Beweis: siehe [Rei06].
5. Schlussbemerkung
Wir haben nun einiges über die Symmetrien und Erhaltungsgrößen der allgemeinen
Relativitätstheorie, die Kategorisierung von Schwarzen Löchern, die Lösung von Roy Kerr der
einsteinschen Feldgleichung und deren Auswirkungen auf die Raumzeit kennengelernt.
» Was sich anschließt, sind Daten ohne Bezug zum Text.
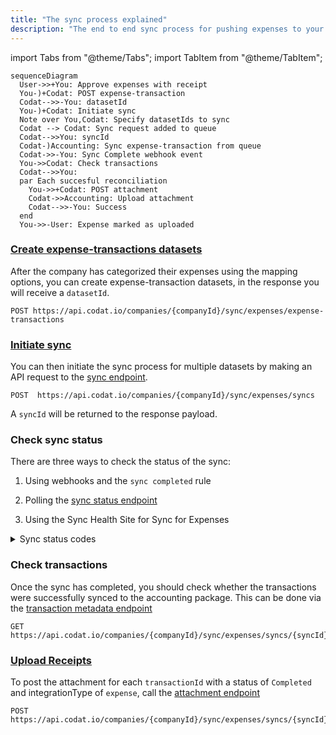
 ```yaml
---
title: "The sync process explained"
description: "The end to end sync process for pushing expenses to your customers accounting software"
---
```


import Tabs from "@theme/Tabs";
import TabItem from "@theme/TabItem";

``` mermaid
sequenceDiagram
  User->>+You: Approve expenses with receipt
  You-)+Codat: POST expense-transaction
  Codat-->>-You: datasetId
  You-)+Codat: Initiate sync
  Note over You,Codat: Specify datasetIds to sync
  Codat --> Codat: Sync request added to queue
  Codat-->>You: syncId
  Codat-)Accounting: Sync expense-transaction from queue
  Codat->>-You: Sync Complete webhook event
  You->>Codat: Check transactions
  Codat-->>You: 
  par Each succesful reconciliation
    You->>+Codat: POST attachment
    Codat->>Accounting: Upload attachment
    Codat-->>-You: Success
  end
  You->>-User: Expense marked as uploaded
```

### [Create expense-transactions datasets](expense-transactions)

After the company has categorized their expenses using the mapping options, you can create expense-transaction datasets, in the response you will receive a `datasetId`.

```http title="Create expense dataset"
POST https://api.codat.io/companies/{companyId}/sync/expenses/expense-transactions
```

### [Initiate sync](syncing-expenses)

You can then initiate the sync process for multiple datasets by making an API request to the [sync endpoint](/sync-for-expenses-api#/operations/intiate-sync).

```http title="Initiate a sync of expense datasets"
POST  https://api.codat.io/companies/{companyId}/sync/expenses/syncs
```
A `syncId` will be returned to the response payload.

### Check sync status

There are three ways to check the status of the sync:

1.  Using webhooks and the `sync completed` rule

2.  Polling the [sync status endpoint](/sync-for-expenses-api#/operations/get-sync-by-id)

3.  Using the Sync Health Site for Sync for Expenses

<details>
  <summary>Sync status codes</summary>

| Code | Reason                                        |
| :--- | :-------------------------------------------- |
| 1000 | In Progress                                   |
| 1010 | In Progress (Long running - over ten minutes) |
| 2000 | Success (Data pushed)                         |
| 2040 | Success (No data pushed)                      |
| 4000 | Configuration Error                           |
| 4040 | Company deleted/de-authorized                 |
| 4220 | Company deleted/de-authorized                 |
| 4260 | Accounting platform billing expiry            |
| 5000 | Generic Server error                          |
| 5080 | Duplication protection                        |
| 5120 | Data processing error                         |
| 5130 | Data push error                               |

</details>

### Check transactions

Once the sync has completed, you should check whether the transactions were successfully synced to the accounting package. This can be done via the [transaction metadata endpoint](/sync-for-expenses-api#/operations/get-sync-transactions)

```http title="Transaction status"
GET https://api.codat.io/companies/{companyId}/sync/expenses/syncs/{syncId}/transactions
```

### [Upload Receipts](uploading-receipts)

To post the attachment for each `transactionId` with a status of `Completed` and integrationType of `expense`, call the [attachment endpoint](/sync-for-expenses-api#/operations/upload-attachment)

```http title="Upload receipt"
POST https://api.codat.io/companies/{companyId}/sync/expenses/syncs/{syncId}/transactions/{transactionId}/attachments
```

  
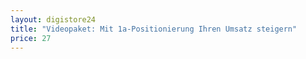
 ```yaml
---
layout: digistore24
title: "Videopaket: Mit 1a-Positionierung Ihren Umsatz steigern"
price: 27
---
```

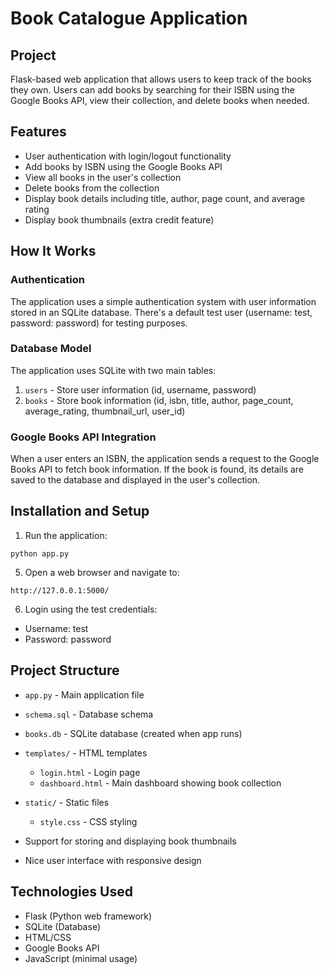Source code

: # Book Catalogue Application

## Project
Flask-based web application that allows users to keep track of the books they own. Users can add books by searching for their ISBN using the Google Books API, view their collection, and delete books when needed.

## Features
- User authentication with login/logout functionality
- Add books by ISBN using the Google Books API
- View all books in the user's collection
- Delete books from the collection
- Display book details including title, author, page count, and average rating
- Display book thumbnails (extra credit feature)

## How It Works

### Authentication
The application uses a simple authentication system with user information stored in an SQLite database. There's a default test user (username: test, password: password) for testing purposes.

### Database Model
The application uses SQLite with two main tables:
1. `users` - Store user information (id, username, password)
2. `books` - Store book information (id, isbn, title, author, page_count, average_rating, thumbnail_url, user_id)

### Google Books API Integration
When a user enters an ISBN, the application sends a request to the Google Books API to fetch book information. If the book is found, its details are saved to the database and displayed in the user's collection.

## Installation and Setup

1. Run the application:
```
python app.py
```

5. Open a web browser and navigate to:
```
http://127.0.0.1:5000/
```

6. Login using the test credentials:
- Username: test
- Password: password

## Project Structure
- `app.py` - Main application file
- `schema.sql` - Database schema
- `books.db` - SQLite database (created when app runs)
- `templates/` - HTML templates
  - `login.html` - Login page
  - `dashboard.html` - Main dashboard showing book collection
- `static/` - Static files
  - `style.css` - CSS styling

- Support for storing and displaying book thumbnails
- Nice user interface with responsive design

## Technologies Used
- Flask (Python web framework)
- SQLite (Database)
- HTML/CSS
- Google Books API
- JavaScript (minimal usage)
Als Physiker müssen wir natürlich einsehen, dass nicht jedes mathematisch korrekte Ergebnis auch
eine Entsprechung in unserem Universum findet. So ist es unwahrscheinlich, dass nackte Singularitäten
existieren oder, dass innerhalb des Ereignishorizonts wirklich eine derart starke Verdichtung der
Materie entsteht, sodass das Objekt eine Nullmenge des Raumes entspricht. Es ist davon auszugehen,
dass hier starke Quanteneffekte auftreten, welche wir zum heutigen Zeitpunkt nur erahnen bzw.
vermuten können. Nichts desto trotz regen diese Ergebnisse die Phantasie des Menschen an.
Wir haben aber auch gesehen, dass es einige Phänomene gibt, welche außerhalb des Horizonts
auftreten und somit an sich beobachtbar für uns sind.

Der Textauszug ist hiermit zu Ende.